In 2013, I started evaluating different alternatives for planning collision-free paths for Autonomous Underwater Vehicles (AUVs). During such review, I decided to use the Open Motion Planning Library (OMPL), a C++ programming library that consists of many of state-of-the-art sampling-base planning algorithms, which is developed at Rice University, in Houston, Texas. For more than one year, I focused on understanding the most relevant methods and integrating them to our vehicles’ control architecture in Girona. As a result, GIRONA500 and, specially, SPARUS-II AUVs were able to conduct missions that required simultaneous mapping and path planning online capabilities. These results were promising but also demonstrated different possibilities for improvements.
In early 2014, when preliminary trials had already been conducted, I contacted Prof. Lydia Kavraki, director of Kavraki Lab where OMPL is continuously developed and improved. Even though Prof. Kavraki’s lab is not zeroed in on underwater robotics, the application of OMPL in a completely experimental and real-world setup resulted in an interesting collaboration opportunity between Kavraki Lab and CIRS-ViCOROB. Prof. Kavraki and Dr. Mark Moll, one of her colleagues and collaborators, proposed me to work on optimizing my current framework for planning collision-free paths for AUVs in which the vehicle’s motion constraints were considered.
By the end of 2014 I had submitted the results to the International Conference on Robotics and Automation (ICRA), which would be used as the baseline for my work in Houston. From February to May 2015, I stayed at Rice University as a visiting scholar under the tutelage of Prof. Kavraki and Dr. Moll. We defined two main objectives, the first of them was to improve the framework accepted for presentation at ICRA 2015, and the second was to evaluate different alternatives to consider the uncertainty of the model, controller and environment in the problem of motion planning for AUVs. The methodology for this work included a weekly one-on-one meeting to discuss advances and specific details with them, a weekly group meeting in which normally one of the members of the group presents its work, and weekly seminars. After my first month in Houston, I had the opportunity to present my work in the group meeting, which occurred to be an excellent space for discussion with graduate students and postdocs, most of them experts on path/motion planning. As a result, some of the members offered their theoretical and technical support for the extensions I was intended to do.
By the end of the research stay, we had an improved framework for planning collision-free paths for AUVs that not only includes vehicle’s motion constraints, but also measures safety of the vehicle when navigating in close-proximity to obstacles.
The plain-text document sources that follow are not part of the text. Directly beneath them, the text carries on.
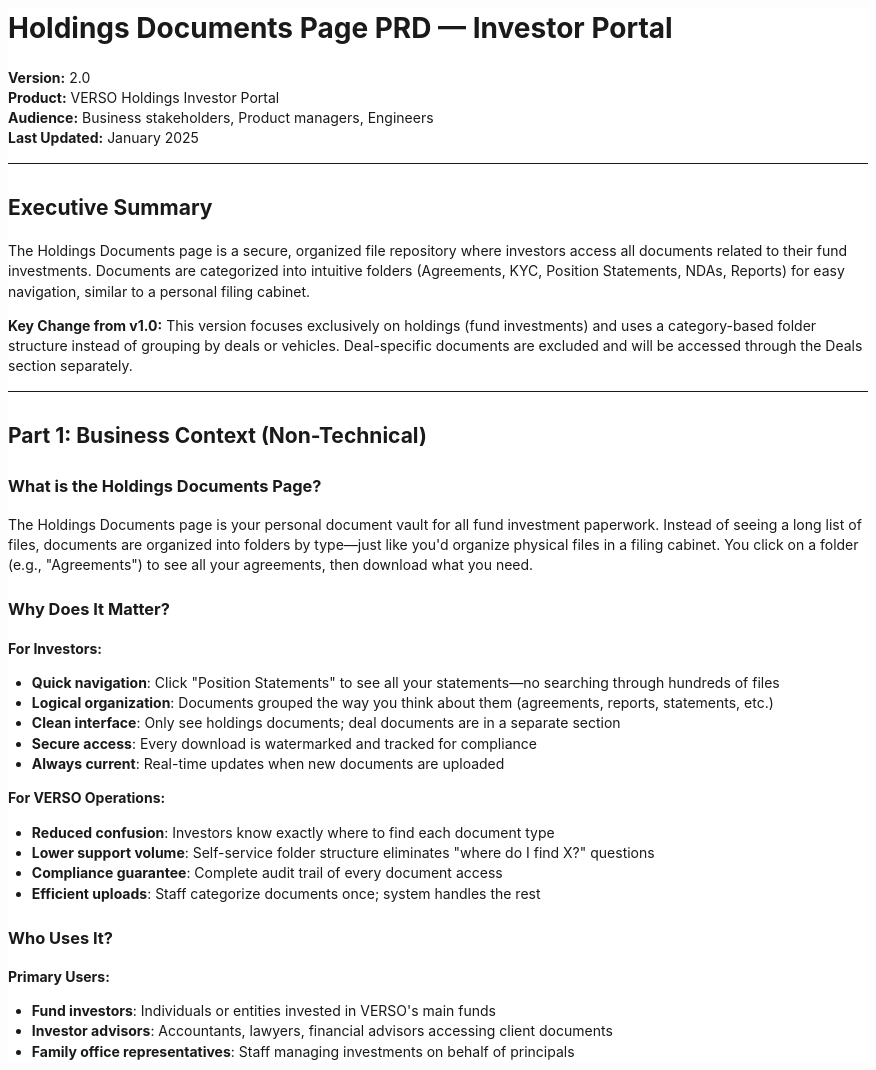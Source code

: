 # Holdings Documents Page PRD — Investor Portal

**Version:** 2.0  
**Product:** VERSO Holdings Investor Portal  
**Audience:** Business stakeholders, Product managers, Engineers  
**Last Updated:** January 2025

---

## Executive Summary

The Holdings Documents page is a secure, organized file repository where investors access all documents related to their fund investments. Documents are categorized into intuitive folders (Agreements, KYC, Position Statements, NDAs, Reports) for easy navigation, similar to a personal filing cabinet.

**Key Change from v1.0:** This version focuses exclusively on holdings (fund investments) and uses a category-based folder structure instead of grouping by deals or vehicles. Deal-specific documents are excluded and will be accessed through the Deals section separately.

---

## Part 1: Business Context (Non-Technical)

### What is the Holdings Documents Page?

The Holdings Documents page is your personal document vault for all fund investment paperwork. Instead of seeing a long list of files, documents are organized into folders by type—just like you'd organize physical files in a filing cabinet. You click on a folder (e.g., "Agreements") to see all your agreements, then download what you need.

### Why Does It Matter?

**For Investors:**
- **Quick navigation**: Click "Position Statements" to see all your statements—no searching through hundreds of files
- **Logical organization**: Documents grouped the way you think about them (agreements, reports, statements, etc.)
- **Clean interface**: Only see holdings documents; deal documents are in a separate section
- **Secure access**: Every download is watermarked and tracked for compliance
- **Always current**: Real-time updates when new documents are uploaded

**For VERSO Operations:**
- **Reduced confusion**: Investors know exactly where to find each document type
- **Lower support volume**: Self-service folder structure eliminates "where do I find X?" questions
- **Compliance guarantee**: Complete audit trail of every document access
- **Efficient uploads**: Staff categorize documents once; system handles the rest

### Who Uses It?

**Primary Users:**
- **Fund investors**: Individuals or entities invested in VERSO's main funds
- **Investor advisors**: Accountants, lawyers, financial advisors accessing client documents
- **Family office representatives**: Staff managing investments on behalf of principals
During my stay in Houston, I also prepared my presentation for ICRA 2015 (which occurred in my last week in the US), and I assisted to the conference with some of them that went to present their work as well. However, not everything was work in Houston, I also had the chance to go to some extra-academic activities, better know as group outings, such as the crawfish festival, good food, good music, and great moments with the group members. Finally, the results obtained in this experience will be validated experimentally during summer 2015 to be submitted to ICRA 2016.